Des sonorités liquides qui nous renvoient aux univers originels comme aux utopies des cités sous les mers ; aux mondes engloutis peuplés d’étoiles et survolés de bathyscaphes à la Jules Verne représentés sur la superbe jaquette dessinée par Julien Vaugelade.
Onze plages musicales, des compositions de Pierre ou de Camille arrangées ensemble, qui constituent un petit bijou sonore particulièrement inventif et abouti.
“Big Dipper”, le premier titre est une entrée en apesanteur. Plongée en douceur portée par la voix de Pierre Tereygeol, accompagnée par une guitare en symbiose harmonique et un vibraphone en gouttes de pluie. Se laisser porter jusqu’au final sur le souffle de l’euphonium empreint de mystère allant crescendo par un chorus de saxophone annonciateur de l’étrange à venir.
Etrangetés sonores percussives annoncées sur “Youtsi”, un voyage dans les limbes emporté par le chant yodel de Victor Auffray, un solo de vibraphone, un foisonnement sonore aux ambiances de forêts primaires qui nous emporte loin.
“Nuage Calculette” (portrait de Camille), bande son cinématographique introduite sur les coussins d’air de l’euphonium de Victor Auffray.

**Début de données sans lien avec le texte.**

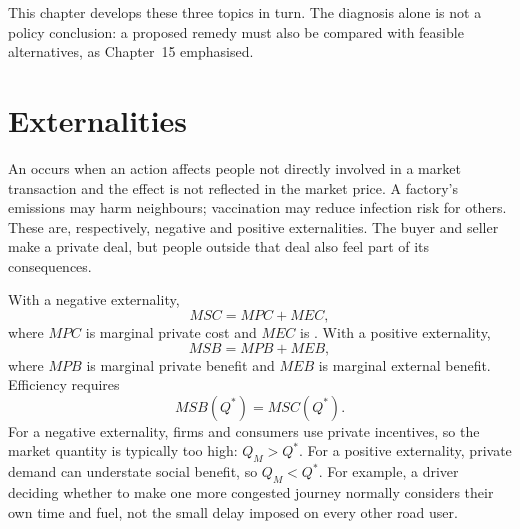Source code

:This chapter develops these three topics in turn. The diagnosis alone is not a
policy conclusion: a proposed remedy must also be compared with feasible
alternatives, as Chapter~15 emphasised.

\section{Externalities}

An  occurs when an action affects people not directly
involved in a market transaction and the effect is not reflected in the market
price. A factory's emissions may harm neighbours; vaccination may reduce
infection risk for others. These are, respectively, negative and positive
externalities. The buyer and seller make a private deal, but people outside
that deal also feel part of its consequences.

With a negative externality,
\[
MSC=MPC+MEC,
\]
where $MPC$ is marginal private cost and $MEC$ is . With a positive externality,
\[
MSB=MPB+MEB,
\]
where $MPB$ is marginal private benefit and $MEB$ is marginal external benefit.
Efficiency requires
\[
MSB(Q^*)=MSC(Q^*).
\]
For a negative externality, firms and consumers use private incentives, so the
market quantity is typically too high: $Q_M>Q^*$. For a positive externality,
private demand can understate social benefit, so $Q_M<Q^*$. For example, a
driver deciding whether to make one more congested journey normally considers
their own time and fuel, not the small delay imposed on every other road user.


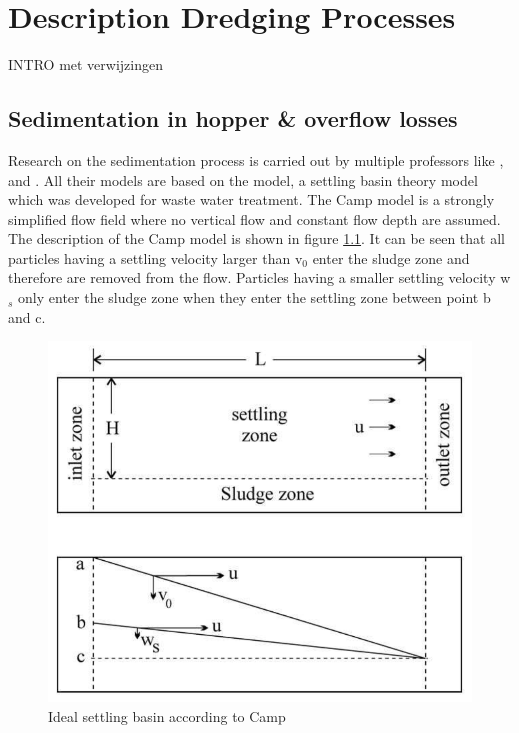 \chapter{Description Dredging Processes}

INTRO met verwijzingen


\newpage
\section{Sedimentation in hopper \& overflow losses}
\label{sec:hopper}

Research on the sedimentation process is carried out by multiple professors like \citep{Miedema_Vlasblom}, \citep{Ooijens} and \citep{Rhee}. All their models are based on the \citep{Camp} model, a settling basin theory model which was developed for waste water treatment. The Camp model is a strongly simplified flow field where no vertical flow and constant flow depth are assumed. The description of the Camp model is shown in figure \ref{fig:Camp}. It can be seen that all particles having a settling velocity larger than v$_0$ enter the sludge zone and therefore are removed from the flow. Particles having a smaller settling velocity w$_s$ only enter the sludge zone when they enter the settling zone between point b and c.

\begin{figure}[ht!]
    \centering
    \includegraphics[width=.6\linewidth]{Images/Camp.png}
    \caption{Ideal settling basin according to Camp}
    \label{fig:Camp}
\end{figure}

Titre phare dans cet album, “Banana Hills” révèle le chant de l’au-delà de Pierre Tereygeol, une voix et un jeu de guitare baryton et de percussions qui rappellent l’univers sonore du groupe Gong dans les années soixante-dix. Facéties instrumentales et sax à l’unisson sans limite.
“Singe à plumes” au tempo lent, voyage intersidéral accompagné par la guitare augmentée d’un archet qui en prolonge les notes, une invitation aux rêves emportés par le saxophone soprano de Camille Maussion, tissant une ligne mélodique de la sérénité qui se prolonge sur le titre suivant “Big Thread” aux voix en douceur évocatrice.
“Phantom Thread”, titre aux variations harmoniques du chant primordial de Pierre Tereygeol _ « beware the crowd… », conseils à l’enfant qu’il était _ soutenu par la guitare mélodique ; sérénité.
“Yodel Ferraille” (portrait de Victor), quatre-vingt-sept secondes d’un univers électro aux basses telluriques issues des profondeurs en contrepoint de voix instrumentales.
“Ayahuasskiss” (autoportrait en quatre couleurs) joue avec un imaginaire planant _baiser de l’ayahuasca (?)_ peuplé de visions sonores rythmées par euphoniun, sax, trombone, voix en variations virtuoses jubilatoires.
“Carroussel Minitel” (portrait Illya), petit bijou sonore plongeant dans nos souvenirs de boîtes à musique.
“Infinite Waves”, dernier titre, en forme d’ouverture vers les espaces d’un voyage sans fin, signifiés par les chœurs vocaux en apesanteur, œuvre du travail de production de Pierre Tereygeol.